La follophobie est reconnue comme une discrimination à part entière et les applications de rencontre s’emploient à bannir les comptes qui en font la promotion. Dans son ouvrage, Thomas Gravereau tente de déconstruire une autre idée reçue sur la sexualité des personnes homosexuelles, un argument souvent déterré par les homophobes : leur sexualité débridée. Selon l’auteur, il faudrait la considérer davantage comme un acte de militantisme que comme pure provocation.

Vidéo. "Quand c'était pénalisé, les hommes se rencontraient dans des lieux publics pour avoir des rapports sexuels. Forcément, c'était plus cru"

Comme elle n’est pas reproductive, elle est purement et simplement récréative. Voilà déjà un argument qui peut crisper plus d’un bigot. Quand l’homosexualité était pénalisée, les homosexuels n’avaient pas d’autres choix que de privilégier les lieux publics pour avoir des rapports sexuels. Face à l’homophobie latente de notre société, cette vision décomplexée de la sexualité est devenue une forme de militantisme, comme le souligne Thomas Gravereau. "Étant donné que l’on se bat pour nos droits quand on est homosexuel, forcément, on revendique son orientation sexuelle. Donc, les personnes peuvent croire que l’on revendique sa sexualité alors qu’on revendique son identité sexuelle qui est à la fois son orientation et sa sexualité."

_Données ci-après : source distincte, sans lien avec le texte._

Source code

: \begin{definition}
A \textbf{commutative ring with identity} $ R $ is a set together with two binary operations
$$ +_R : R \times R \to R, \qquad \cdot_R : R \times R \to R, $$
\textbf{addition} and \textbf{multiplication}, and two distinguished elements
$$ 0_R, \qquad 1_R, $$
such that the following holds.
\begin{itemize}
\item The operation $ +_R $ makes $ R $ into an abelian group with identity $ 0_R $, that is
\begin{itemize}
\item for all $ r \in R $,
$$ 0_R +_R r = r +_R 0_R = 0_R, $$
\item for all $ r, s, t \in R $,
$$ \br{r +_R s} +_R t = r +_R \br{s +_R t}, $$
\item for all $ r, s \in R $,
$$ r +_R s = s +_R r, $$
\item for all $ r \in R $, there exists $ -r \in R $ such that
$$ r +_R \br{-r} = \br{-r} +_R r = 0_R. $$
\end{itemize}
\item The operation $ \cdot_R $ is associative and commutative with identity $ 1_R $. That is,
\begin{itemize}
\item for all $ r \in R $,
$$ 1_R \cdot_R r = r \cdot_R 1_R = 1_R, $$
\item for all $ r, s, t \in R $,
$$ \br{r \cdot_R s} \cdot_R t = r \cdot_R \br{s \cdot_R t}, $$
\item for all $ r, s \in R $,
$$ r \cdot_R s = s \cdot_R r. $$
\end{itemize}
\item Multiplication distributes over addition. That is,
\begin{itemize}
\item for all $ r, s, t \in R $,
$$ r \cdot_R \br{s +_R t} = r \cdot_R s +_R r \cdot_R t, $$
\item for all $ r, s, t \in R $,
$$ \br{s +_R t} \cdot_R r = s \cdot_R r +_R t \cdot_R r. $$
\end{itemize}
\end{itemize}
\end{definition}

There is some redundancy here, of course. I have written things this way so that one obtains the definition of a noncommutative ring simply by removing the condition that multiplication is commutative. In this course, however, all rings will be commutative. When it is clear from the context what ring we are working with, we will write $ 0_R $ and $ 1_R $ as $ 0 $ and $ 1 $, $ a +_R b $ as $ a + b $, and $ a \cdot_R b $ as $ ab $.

Ce qui vient battre en brèche l’idée qu’une fois de plus, le pénis est au centre de l’équation et cette autre idée, "deux hommes en couple ça baise tout le temps".

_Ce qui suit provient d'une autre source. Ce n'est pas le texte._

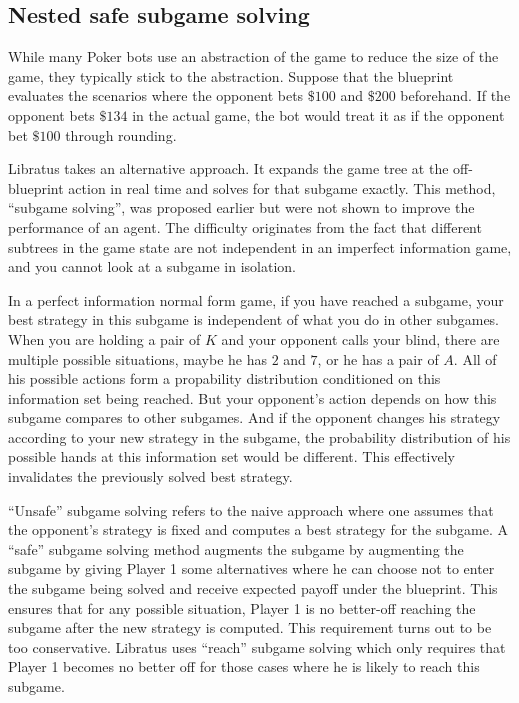 \documentclass[10pt,a4paper]{article}
\begin{document}
\subsection{Nested safe subgame solving}
While many Poker bots use an abstraction of the game to reduce the size of the game, they typically stick to the abstraction. Suppose that the blueprint evaluates the scenarios where the opponent bets $\$100$ and $\$200$ beforehand. If the opponent bets $\$134$ in the actual game, the bot would treat it as if the opponent bet $\$100$ through rounding.

Libratus takes an alternative approach. It expands the game tree at the off-blueprint action in real time and solves for that subgame exactly. This method, ``subgame solving'', was proposed earlier but were not shown to improve the performance of an agent. The difficulty originates from the fact that different subtrees in the game state are not independent in an imperfect information game, and you cannot look at a subgame in isolation.

In a perfect information normal form game, if you have reached a subgame, your best strategy in this subgame is independent of what you do in other subgames. When you are holding a pair of $K$ and your opponent calls your blind, there are multiple possible situations, maybe he has $2$ and $7$, or he has a pair of $A$. All of his possible actions form a propability distribution conditioned on this information set being reached. But your opponent's action depends on how this subgame compares to other subgames. And if the opponent changes his strategy according to your new strategy in the subgame, the probability distribution of his possible hands at this information set would be different. This effectively invalidates the previously solved best strategy.

``Unsafe'' subgame solving refers to the naive approach where one assumes that the opponent's strategy is fixed and computes a best strategy for the subgame. A ``safe'' subgame solving method augments the subgame by augmenting the subgame by giving Player 1 some alternatives where he can choose not to enter the subgame being solved and receive expected payoff under the blueprint. This ensures that for any possible situation, Player 1 is no better-off reaching the subgame after the new strategy is computed. This requirement turns out to be too conservative. Libratus uses ``reach'' subgame solving which only requires that Player 1 becomes no better off for those cases where he is likely to reach this subgame.
\end{document}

"Quand je suis dans la rue avec mon mec, j'ai peur"

Une mise au point nécessaire en 2023, une année toujours marquée par le sceau de l’homophobie. Thomas Gravereau le confirme au micro de Yahoo, la société française reste homophobe. "Il m'arrive encore d'avoir peur quand je suis dans la rue avec mon mec."

Il y a quelques jours, le journal en ligne Mediapart a publié un documentaire coup de poing sur les guet-apens, parfois mortels, dont sont victimes les homosexuels. Selon Mediapart, "chaque semaine, en France, un homosexuel est attiré dans un piège". Ces agressions s’exécutent dans le silence le plus complet. Selon les auteurs du documentaire, les affaires sont soit qualifiées de "faits divers" ou méconnues suite à la honte qu’elle provoque chez les victimes, qui décident alors de ne pas porter plainte.

Ce qui fait dire à Thomas Gravereau qu’il est plus que temps de repenser le concept de la masculinité en parlant davantage de "masculinités" au pluriel.

Vidéo. "Il est important de redéfinir le concept de masculinité"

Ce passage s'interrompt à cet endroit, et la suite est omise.